RESOLVED that our AMA affirms that some patients with acute or chronic pain can benefit from taking opioids at greater dosages than recommended by the CDC Guidelines for Prescribing Opioids for chronic pain and that such care may be medically necessary and appropriate. 

RESOLVED that our AMA advocate against the misapplication of the CDC Guidelines for Prescribing Opioids by pharmacists, health insurers, pharmacy benefit managers, legislatures, and governmental and private regulatory bodies in ways that prevent or limit access to opioid analgesia.

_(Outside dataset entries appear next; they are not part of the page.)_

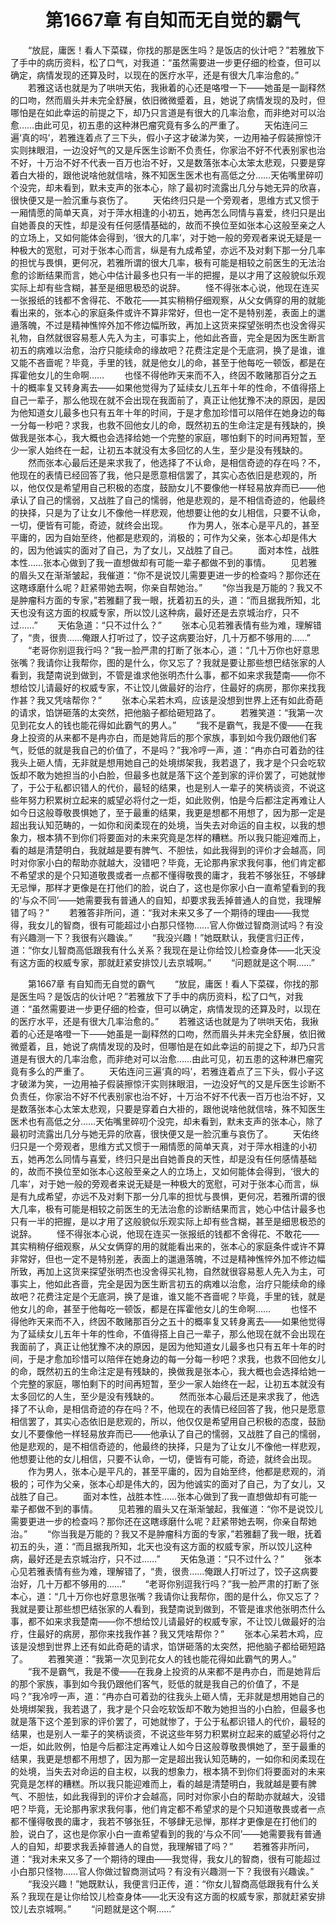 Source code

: # 　　第1667章 有自知而无自觉的霸气
　　“放屁，庸医！看人下菜碟，你找的那是医生吗？是饭店的伙计吧？”若雅放下了手中的病历资料，松了口气，对我道：“虽然需要进一步更仔细的检查，但可以确定，病情发现的还算及时，以现在的医疗水平，还是有很大几率治愈的。”
　　若雅这话也就是为了哄哄天佑，我揪着的心还是咯噔一下——她虽是一副释然的口吻，然而眉头并未完全舒展，依旧微微蹙着，且，她说了病情发现的及时，但哪怕是在如此幸运的前提之下，却乃只言道是有很大的几率治愈，而非绝对可以治愈……由此可见，初五患的这种淋巴瘤究竟有多么的严重了。
　　天佑连问三遍‘真的吗’，若雅连着点了三下头，假小子这才破涕为笑，一边用袖子假装擦惊汗实则抹眼泪，一边没好气的又是斥医生诊断不负责任，你家治不好不代表别家也治不好，十万治不好不代表一百万也治不好，又是数落张本心太笨太悲观，只要是穿着白大褂的，跟他说啥他就信啥，殊不知医生医术也有高低之分……天佑嘴里碎叨个没完，却未看到，默未支声的张本心，除了最初时流露出几分与她无异的欣喜，很快便又是一脸沉重与哀伤了。
　　天佑终归只是一个旁观者，思维方式又惯于一厢情愿的简单天真，对于萍水相逢的小初五，她再怎么同情与喜爱，终归只是出自她善良的天性，却是没有任何感情基础的，故而不换位至如张本心这般至亲之人的立场上，又如何能体会得到，‘很大的几率’，对于她一般的旁观者来说无疑是一种极大的宽慰，可对于张本心而言，纵是有九成希望，亦远不及对剩下那一分几率的担忧与畏惧，更何况，若雅所谓的很大几率，极有可能是相较之前医生的无法治愈的诊断结果而言，她心中估计最多也只有一半的把握，是以才用了这般貌似乐观实际上却有些含糊，甚至是细思极恐的说辞。
　　怪不得张本心说，他现在连买一张报纸的钱都不舍得花、不敢花——其实稍稍仔细观察，从父女俩穿的用的就能看出来的，张本心的家庭条件或许不算非常好，但也一定不是特别差，表面上的邋遢落魄，不过是精神憔悴外加不修边幅所致，再加上这货来探望张明杰也没舍得买礼物，自然就很容易惹人先入为主，可事实上，他如此吝啬，完全是因为医生断言初五的病难以治愈，治疗只能续命的缘故吧？花费注定是个无底洞，换了是谁，谁又能不吝啬呢？毕竟，手里的钱，就是他女儿的命，甚至于他每吃一顿饭，都是在挥霍他女儿的生命啊……
　　也怪不得他昨天来而不入，终因不敢赌那百分之五十的概率复又转身离去——如果他觉得为了延续女儿五年十年的性命，不值得搭上自己一辈子，那么他现在就不会出现在我面前了，真正让他犹豫不决的原因，是因为他知道女儿最多也只有五年十年的时间，于是才愈加珍惜可以陪伴在她身边的每一分每一秒吧？求我，也救不回他女儿的命，既然初五的生命注定是有残缺的，换做我是张本心，我大概也会选择给她一个完整的家庭，哪怕剩下的时间再短暂，至少一家人始终在一起，让初五本就没有太多回忆的人生，至少是没有残缺的。
　　然而张本心最后还是来求我了，他选择了不认命，是相信奇迹的存在吗？不，他现在的表情已经回答了我，他只是愿意相信罢了，其实心态依旧是悲观的，所以，他仅仅是希望用自己积极的态度，鼓励女儿不要像他一样轻易放弃而已——他承认了自己的懦弱，又战胜了自己的懦弱，他是悲观的，是不相信奇迹的，他最终的抉择，只是为了让女儿不像他一样悲观，他想要让他的女儿相信，只要不认命，一切，便皆有可能，奇迹，就终会出现。
　　作为男人，张本心是平凡的，甚至平庸的，因为自始至终，他都是悲观的，消极的；可作为父亲，张本心却是伟大的，因为他诚实的面对了自己，为了女儿，又战胜了自己。
　　面对本性，战胜本性……张本心做到了我一直想做却有可能一辈子都做不到的事情。
　　见若雅的眉头又在渐渐皱起，我催道：“你不是说饺儿需要更进一步的检查吗？那你还在这瞎琢磨什么呢？赶紧带她去啊，你亲自帮她治。”
　　“你当我是万能的？我又不是肿瘤科方面的专家，”若雅翻了我一眼，抚着初五的头，道：“而且据我所知，北天也没有这方面的权威专家，所以饺儿这种病，最好还是去京城治疗，只不过……”
　　天佑急道：“只不过什么？”
　　张本心见若雅表情有些为难，理解错了，“贵，很贵……俺跟人打听过了，饺子这病要治好，几十万都不够用的……”
　　“老哥你别逗我行吗？”我一脸严肃的打断了张本心，道：“几十万你也好意思张嘴？我请你让我帮你，图的是什么，你又忘了？我就是要让那些想巴结张家的人看到，我楚南说到做到，不管是谁求他张明杰什么事，都不如来求我楚南——你不想给饺儿请最好的权威专家，不让饺儿做最好的治疗，住最好的病房，那你来找我作甚？我又凭啥帮你？”
　　张本心呆若木鸡，应该是没想到世界上还有如此奇葩的请求，馅饼砸落的太突然，把他脑子都给砸短路了。
　　若雅笑道：“我第一次见到花女人的钱也能花得如此霸气的男人。”
　　“我不是霸气，我是不傻——在我身上投资的从来都不是冉亦白，而是她背后的那个家族，事到如今我仍跟他们客气，贬低的就是我自己的价值了，不是吗？”我冷哼一声，道：“冉亦白可着劲的往我头上砸人情，无非就是想用她自己的处境绑架我，我若退了，我才是个只会吃软饭却不敢为她担当的小白脸，但最多也就是落下这个差到家的评价罢了，可她就惨了，于公于私都识错人的代价，最轻的结果，也是别人一辈子的笑柄谈资，不说这些年努力积累树立起来的威望必将付之一炬，如此败例，怕是今后都注定再难让人如今日这般尊敬畏惧她了，至于最重的结果，我更是想都不用想了，因为那一定是超出我认知范畴的，一如你和闵柔现在的处境，当失去对命运的自主权，以我的想象力，根本猜不到你们将要面对的未来究竟是怎样的糟糕。所以我只能迎难而上，看的越是清楚明白，我就越是要有脾气、不胆怯，如此我得到的评价才会越高，同时对你家小白的帮助亦就越大，没错吧？毕竟，无论那冉家求我何事，他们肯定都不希望求的是个只知道敬畏或者一点都不懂得敬畏的庸才，我若不够张狂，不够肆无忌惮，那样才更像是在打他们的脸，说白了，这也是你家小白一直希望看到的我的‘与众不同’——她需要我有普通人的自知，却要求我丢掉普通人的自觉，我理解错了吗？”
　　若雅答非所问，道：“我对未来又多了一个期待的理由——我觉得，我女儿的智商，很有可能超过小白那只怪物……官人你做过智商测试吗？有没有兴趣测一下？我很有兴趣诶。”
　　“我没兴趣！”她既默认，我便言归正传，道：“你女儿智商高低跟我有什么关系？我现在是让你给饺儿检查身体——北天没有这方面的权威专家，那就赶紧安排饺儿去京城啊。”
　　“问题就是这个啊……”

　　第1667章 有自知而无自觉的霸气
　　“放屁，庸医！看人下菜碟，你找的那是医生吗？是饭店的伙计吧？”若雅放下了手中的病历资料，松了口气，对我道：“虽然需要进一步更仔细的检查，但可以确定，病情发现的还算及时，以现在的医疗水平，还是有很大几率治愈的。”
　　若雅这话也就是为了哄哄天佑，我揪着的心还是咯噔一下——她虽是一副释然的口吻，然而眉头并未完全舒展，依旧微微蹙着，且，她说了病情发现的及时，但哪怕是在如此幸运的前提之下，却乃只言道是有很大的几率治愈，而非绝对可以治愈……由此可见，初五患的这种淋巴瘤究竟有多么的严重了。
　　天佑连问三遍‘真的吗’，若雅连着点了三下头，假小子这才破涕为笑，一边用袖子假装擦惊汗实则抹眼泪，一边没好气的又是斥医生诊断不负责任，你家治不好不代表别家也治不好，十万治不好不代表一百万也治不好，又是数落张本心太笨太悲观，只要是穿着白大褂的，跟他说啥他就信啥，殊不知医生医术也有高低之分……天佑嘴里碎叨个没完，却未看到，默未支声的张本心，除了最初时流露出几分与她无异的欣喜，很快便又是一脸沉重与哀伤了。
　　天佑终归只是一个旁观者，思维方式又惯于一厢情愿的简单天真，对于萍水相逢的小初五，她再怎么同情与喜爱，终归只是出自她善良的天性，却是没有任何感情基础的，故而不换位至如张本心这般至亲之人的立场上，又如何能体会得到，‘很大的几率’，对于她一般的旁观者来说无疑是一种极大的宽慰，可对于张本心而言，纵是有九成希望，亦远不及对剩下那一分几率的担忧与畏惧，更何况，若雅所谓的很大几率，极有可能是相较之前医生的无法治愈的诊断结果而言，她心中估计最多也只有一半的把握，是以才用了这般貌似乐观实际上却有些含糊，甚至是细思极恐的说辞。
　　怪不得张本心说，他现在连买一张报纸的钱都不舍得花、不敢花——其实稍稍仔细观察，从父女俩穿的用的就能看出来的，张本心的家庭条件或许不算非常好，但也一定不是特别差，表面上的邋遢落魄，不过是精神憔悴外加不修边幅所致，再加上这货来探望张明杰也没舍得买礼物，自然就很容易惹人先入为主，可事实上，他如此吝啬，完全是因为医生断言初五的病难以治愈，治疗只能续命的缘故吧？花费注定是个无底洞，换了是谁，谁又能不吝啬呢？毕竟，手里的钱，就是他女儿的命，甚至于他每吃一顿饭，都是在挥霍他女儿的生命啊……
　　也怪不得他昨天来而不入，终因不敢赌那百分之五十的概率复又转身离去——如果他觉得为了延续女儿五年十年的性命，不值得搭上自己一辈子，那么他现在就不会出现在我面前了，真正让他犹豫不决的原因，是因为他知道女儿最多也只有五年十年的时间，于是才愈加珍惜可以陪伴在她身边的每一分每一秒吧？求我，也救不回他女儿的命，既然初五的生命注定是有残缺的，换做我是张本心，我大概也会选择给她一个完整的家庭，哪怕剩下的时间再短暂，至少一家人始终在一起，让初五本就没有太多回忆的人生，至少是没有残缺的。
　　然而张本心最后还是来求我了，他选择了不认命，是相信奇迹的存在吗？不，他现在的表情已经回答了我，他只是愿意相信罢了，其实心态依旧是悲观的，所以，他仅仅是希望用自己积极的态度，鼓励女儿不要像他一样轻易放弃而已——他承认了自己的懦弱，又战胜了自己的懦弱，他是悲观的，是不相信奇迹的，他最终的抉择，只是为了让女儿不像他一样悲观，他想要让他的女儿相信，只要不认命，一切，便皆有可能，奇迹，就终会出现。
　　作为男人，张本心是平凡的，甚至平庸的，因为自始至终，他都是悲观的，消极的；可作为父亲，张本心却是伟大的，因为他诚实的面对了自己，为了女儿，又战胜了自己。
　　面对本性，战胜本性……张本心做到了我一直想做却有可能一辈子都做不到的事情。
　　见若雅的眉头又在渐渐皱起，我催道：“你不是说饺儿需要更进一步的检查吗？那你还在这瞎琢磨什么呢？赶紧带她去啊，你亲自帮她治。”
　　“你当我是万能的？我又不是肿瘤科方面的专家，”若雅翻了我一眼，抚着初五的头，道：“而且据我所知，北天也没有这方面的权威专家，所以饺儿这种病，最好还是去京城治疗，只不过……”
　　天佑急道：“只不过什么？”
　　张本心见若雅表情有些为难，理解错了，“贵，很贵……俺跟人打听过了，饺子这病要治好，几十万都不够用的……”
　　“老哥你别逗我行吗？”我一脸严肃的打断了张本心，道：“几十万你也好意思张嘴？我请你让我帮你，图的是什么，你又忘了？我就是要让那些想巴结张家的人看到，我楚南说到做到，不管是谁求他张明杰什么事，都不如来求我楚南——你不想给饺儿请最好的权威专家，不让饺儿做最好的治疗，住最好的病房，那你来找我作甚？我又凭啥帮你？”
　　张本心呆若木鸡，应该是没想到世界上还有如此奇葩的请求，馅饼砸落的太突然，把他脑子都给砸短路了。
　　若雅笑道：“我第一次见到花女人的钱也能花得如此霸气的男人。”
　　“我不是霸气，我是不傻——在我身上投资的从来都不是冉亦白，而是她背后的那个家族，事到如今我仍跟他们客气，贬低的就是我自己的价值了，不是吗？”我冷哼一声，道：“冉亦白可着劲的往我头上砸人情，无非就是想用她自己的处境绑架我，我若退了，我才是个只会吃软饭却不敢为她担当的小白脸，但最多也就是落下这个差到家的评价罢了，可她就惨了，于公于私都识错人的代价，最轻的结果，也是别人一辈子的笑柄谈资，不说这些年努力积累树立起来的威望必将付之一炬，如此败例，怕是今后都注定再难让人如今日这般尊敬畏惧她了，至于最重的结果，我更是想都不用想了，因为那一定是超出我认知范畴的，一如你和闵柔现在的处境，当失去对命运的自主权，以我的想象力，根本猜不到你们将要面对的未来究竟是怎样的糟糕。所以我只能迎难而上，看的越是清楚明白，我就越是要有脾气、不胆怯，如此我得到的评价才会越高，同时对你家小白的帮助亦就越大，没错吧？毕竟，无论那冉家求我何事，他们肯定都不希望求的是个只知道敬畏或者一点都不懂得敬畏的庸才，我若不够张狂，不够肆无忌惮，那样才更像是在打他们的脸，说白了，这也是你家小白一直希望看到的我的‘与众不同’——她需要我有普通人的自知，却要求我丢掉普通人的自觉，我理解错了吗？”
　　若雅答非所问，道：“我对未来又多了一个期待的理由——我觉得，我女儿的智商，很有可能超过小白那只怪物……官人你做过智商测试吗？有没有兴趣测一下？我很有兴趣诶。”
　　“我没兴趣！”她既默认，我便言归正传，道：“你女儿智商高低跟我有什么关系？我现在是让你给饺儿检查身体——北天没有这方面的权威专家，那就赶紧安排饺儿去京城啊。”
　　“问题就是这个啊……”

RESOLVED that our AMA advocate that no entity should use MME thresholds as anything more than guidance, and physicians should not be subject to professional discipline, loss of board certification, loss of clinical privileges, criminal prosecution, civil liability, or other penalties or practice limitations solely for prescribing opioids at a quantitative level above the MME thresholds found in the CDC Guidelines for Prescribing Opioids.

Sadly, the opiophobia-driven policy train left the station long ago. As an eternal optimist, my initial reaction is to think, “better late than never,” and to hope this new resolution will cause policymakers to reconsider their misguided policy. But the cynical voice inside me responds with a more negative cliché: “a day late and a dollar short.”